You must read this article from Mere Orthodoxy: Evangelicals and the Loss of Prophetic Imagination. It begins about politics, but please keep reading for deeper insights into the general loss of prophetic truth in evangelical culture as a whole. As someone who works with women, the author narrows in on the problems with too much of women’s ministry being about self-affirmation. Here is an excerpt:
“This year I realized the prophetic impotence of self-help messages. Encouragement does have its place, but as I considered the state of women’s ministry and the disciples we were making, I realized something: knowing you are “beautiful” will not embolden you to acts of true courage. At its heart, these messages are fundamentally about us, which means they are powerless to resist a narcissistic culture….Both in women’s ministry and American Christianity, we are witnessing the fruit of inadequate spiritual formation. When our spiritual formation winks at, or embraces, cultural idols, we will produce individuals who are totally unable to resist the culture. That is why we are in dire need of prophetic leaders with the courage and clarity to name our adulterous loves.”
My intent is not to be self-promoting (really!) but these concerns are what led me to write my own book. I had long observed a number of weaknesses in modern American Christianity, which seemed connected by an underlying false optimism. But how could I connect these concerns into a coherent book? One night I stumbled upon a book about the history of “positive thinking” in America and I had the connection! I’ve since remained absolutely fascinated by how a forgotten movement from the late 19th and early 20th century transformed America into a culture of positivity.
What is wrong with positivity? Plenty. This isn’t about having a good or bad attitude in life, but a pervasive emphasis on optimistic motivation. It birthed the whole self-help, self-affirmation, and self-esteem obsession that pervades our culture. We have a natural tendency to be self-centered, and it fed on that weakness. It was tremendously detrimental to Christianity, which is supposed to be focused on Christ – not on self.
The above article made something else clear to me:
The cultural influence of the positive thinking movement itself makes it difficult to speak out with concern about the positive thinking movement!
To speak out, no matter how diplomatically, is to commit the sin of negativity. As I entitled a chapter of my book: Thou Shalt Not Be Negative.
We only quote Bible verses like Philippians 4:8, to the total neglect of Bible verses that have challenging and convicting things to say. As the article points out, we have lost the prophetic voice. I do hope you’ll read the article. My book too.

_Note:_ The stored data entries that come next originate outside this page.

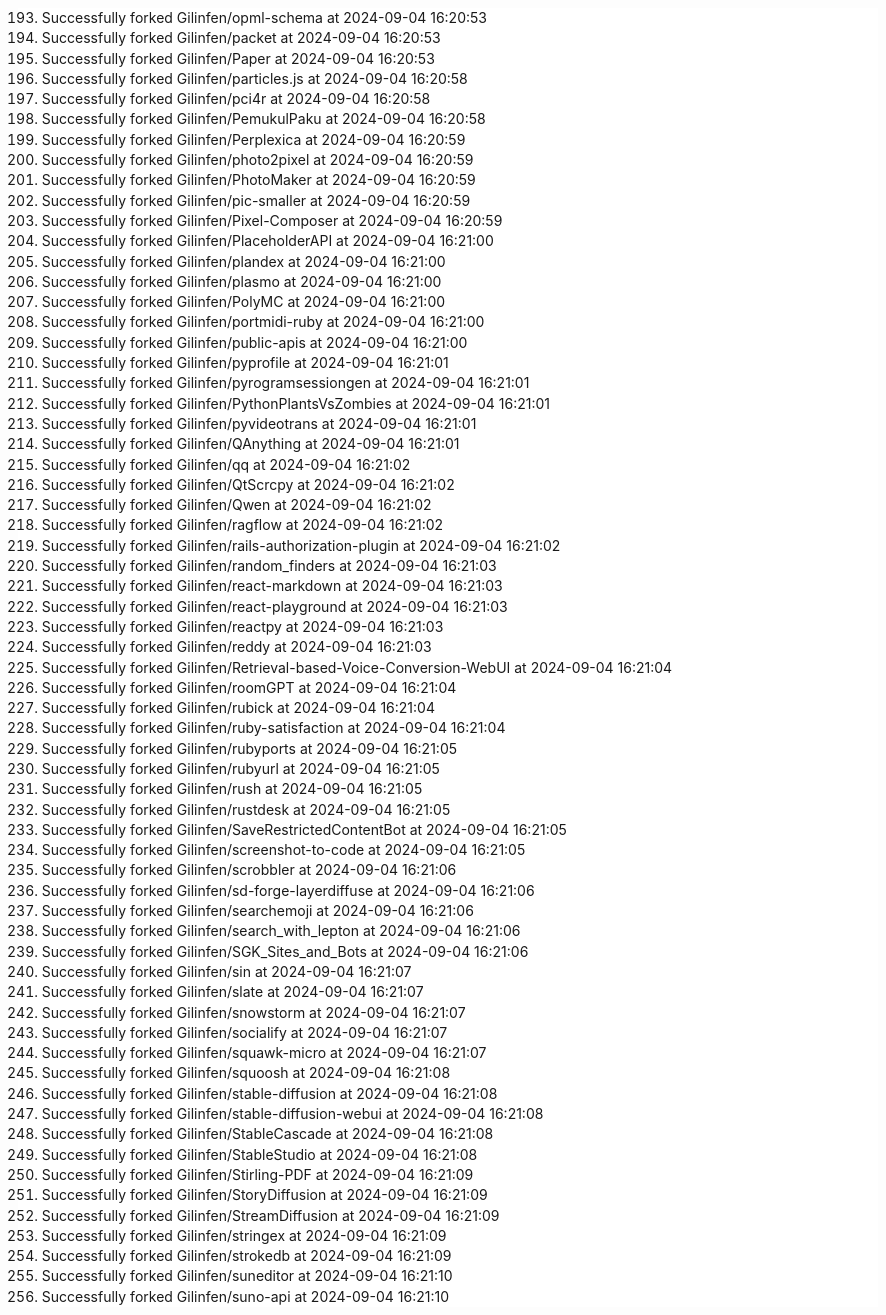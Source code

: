 193. Successfully forked Gilinfen/opml-schema at 2024-09-04 16:20:53
194. Successfully forked Gilinfen/packet at 2024-09-04 16:20:53
195. Successfully forked Gilinfen/Paper at 2024-09-04 16:20:53
196. Successfully forked Gilinfen/particles.js at 2024-09-04 16:20:58
197. Successfully forked Gilinfen/pci4r at 2024-09-04 16:20:58
198. Successfully forked Gilinfen/PemukulPaku at 2024-09-04 16:20:58
199. Successfully forked Gilinfen/Perplexica at 2024-09-04 16:20:59
200. Successfully forked Gilinfen/photo2pixel at 2024-09-04 16:20:59
201. Successfully forked Gilinfen/PhotoMaker at 2024-09-04 16:20:59
202. Successfully forked Gilinfen/pic-smaller at 2024-09-04 16:20:59
203. Successfully forked Gilinfen/Pixel-Composer at 2024-09-04 16:20:59
204. Successfully forked Gilinfen/PlaceholderAPI at 2024-09-04 16:21:00
205. Successfully forked Gilinfen/plandex at 2024-09-04 16:21:00
206. Successfully forked Gilinfen/plasmo at 2024-09-04 16:21:00
207. Successfully forked Gilinfen/PolyMC at 2024-09-04 16:21:00
208. Successfully forked Gilinfen/portmidi-ruby at 2024-09-04 16:21:00
209. Successfully forked Gilinfen/public-apis at 2024-09-04 16:21:00
210. Successfully forked Gilinfen/pyprofile at 2024-09-04 16:21:01
211. Successfully forked Gilinfen/pyrogramsessiongen at 2024-09-04 16:21:01
212. Successfully forked Gilinfen/PythonPlantsVsZombies at 2024-09-04 16:21:01
213. Successfully forked Gilinfen/pyvideotrans at 2024-09-04 16:21:01
214. Successfully forked Gilinfen/QAnything at 2024-09-04 16:21:01
215. Successfully forked Gilinfen/qq at 2024-09-04 16:21:02
216. Successfully forked Gilinfen/QtScrcpy at 2024-09-04 16:21:02
217. Successfully forked Gilinfen/Qwen at 2024-09-04 16:21:02
218. Successfully forked Gilinfen/ragflow at 2024-09-04 16:21:02
219. Successfully forked Gilinfen/rails-authorization-plugin at 2024-09-04 16:21:02
220. Successfully forked Gilinfen/random_finders at 2024-09-04 16:21:03
221. Successfully forked Gilinfen/react-markdown at 2024-09-04 16:21:03
222. Successfully forked Gilinfen/react-playground at 2024-09-04 16:21:03
223. Successfully forked Gilinfen/reactpy at 2024-09-04 16:21:03
224. Successfully forked Gilinfen/reddy at 2024-09-04 16:21:03
225. Successfully forked Gilinfen/Retrieval-based-Voice-Conversion-WebUI at 2024-09-04 16:21:04
226. Successfully forked Gilinfen/roomGPT at 2024-09-04 16:21:04
227. Successfully forked Gilinfen/rubick at 2024-09-04 16:21:04
228. Successfully forked Gilinfen/ruby-satisfaction at 2024-09-04 16:21:04
229. Successfully forked Gilinfen/rubyports at 2024-09-04 16:21:05
230. Successfully forked Gilinfen/rubyurl at 2024-09-04 16:21:05
231. Successfully forked Gilinfen/rush at 2024-09-04 16:21:05
232. Successfully forked Gilinfen/rustdesk at 2024-09-04 16:21:05
233. Successfully forked Gilinfen/SaveRestrictedContentBot at 2024-09-04 16:21:05
234. Successfully forked Gilinfen/screenshot-to-code at 2024-09-04 16:21:05
235. Successfully forked Gilinfen/scrobbler at 2024-09-04 16:21:06
236. Successfully forked Gilinfen/sd-forge-layerdiffuse at 2024-09-04 16:21:06
237. Successfully forked Gilinfen/searchemoji at 2024-09-04 16:21:06
238. Successfully forked Gilinfen/search_with_lepton at 2024-09-04 16:21:06
239. Successfully forked Gilinfen/SGK_Sites_and_Bots at 2024-09-04 16:21:06
240. Successfully forked Gilinfen/sin at 2024-09-04 16:21:07
241. Successfully forked Gilinfen/slate at 2024-09-04 16:21:07
242. Successfully forked Gilinfen/snowstorm at 2024-09-04 16:21:07
243. Successfully forked Gilinfen/socialify at 2024-09-04 16:21:07
244. Successfully forked Gilinfen/squawk-micro at 2024-09-04 16:21:07
245. Successfully forked Gilinfen/squoosh at 2024-09-04 16:21:08
246. Successfully forked Gilinfen/stable-diffusion at 2024-09-04 16:21:08
247. Successfully forked Gilinfen/stable-diffusion-webui at 2024-09-04 16:21:08
248. Successfully forked Gilinfen/StableCascade at 2024-09-04 16:21:08
249. Successfully forked Gilinfen/StableStudio at 2024-09-04 16:21:08
250. Successfully forked Gilinfen/Stirling-PDF at 2024-09-04 16:21:09
251. Successfully forked Gilinfen/StoryDiffusion at 2024-09-04 16:21:09
252. Successfully forked Gilinfen/StreamDiffusion at 2024-09-04 16:21:09
253. Successfully forked Gilinfen/stringex at 2024-09-04 16:21:09
254. Successfully forked Gilinfen/strokedb at 2024-09-04 16:21:09
255. Successfully forked Gilinfen/suneditor at 2024-09-04 16:21:10
256. Successfully forked Gilinfen/suno-api at 2024-09-04 16:21:10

By the way, the positive thinking movement is directly related to Donald Trump. Several theologians and scholars have written about it…
From theologian Michael Horton in Christianity Today: The Theology of Donald Trump. Excerpt:
“Let me suggest that the slender thread connecting Trump to the church is…Norman Vincent Peale. Blending pop-psychology and spirituality, Peale’s The Power of Positive Thinking (1952) remained on The New York Times bestsellers list for 186 weeks. Nicknamed ‘God’s Salesman,’ Peale was criticized for trivializing Christianity. Reinhold Niebuhr said that he ‘corrupts the gospel,‘ and that he helps people ‘feel good, while they are evading the real issues of life.’”
From First Things: Donald Trump, Man of Faith. Excerpt:
“Trump…heard the sermons of Norman Vincent Peale, a man whose philosophy would become Trump’s own…The two men began to trade public compliments. Peale, always generous in his assessments of human nature, said that Trump had a ‘profound streak of honest humility.’ Trump, not exactly showing that humble streak, said that Peale ‘thought I was his greatest student of all time.’ In a certain sense, Trump was right. Peale has had no more perfect disciple. Peale distilled the optimism and self-sufficiency of the American character into a simple creed.”
From The Washington Post: How the prosperity gospel explains Donald Trump’s popularity with Christian voters. Like Joel Osteen, Trump’s brand is rooted in his own success. Excerpt:
“Osteen and Trump share the same core prosperity precepts, holding that God pushes them and their discerning followers undeviatingly upward to greater success. ‘Don’t put limits on God’ is the mantra of Osteen’s preaching — which means, in turn, that you shouldn’t put limits on yourself and your worldly achievements. This may be why Trump appears to bristle instinctively at the notion of seeking the Lord’s forgiveness — his preferred image of the deity, too, is as a single-minded enabler of success.”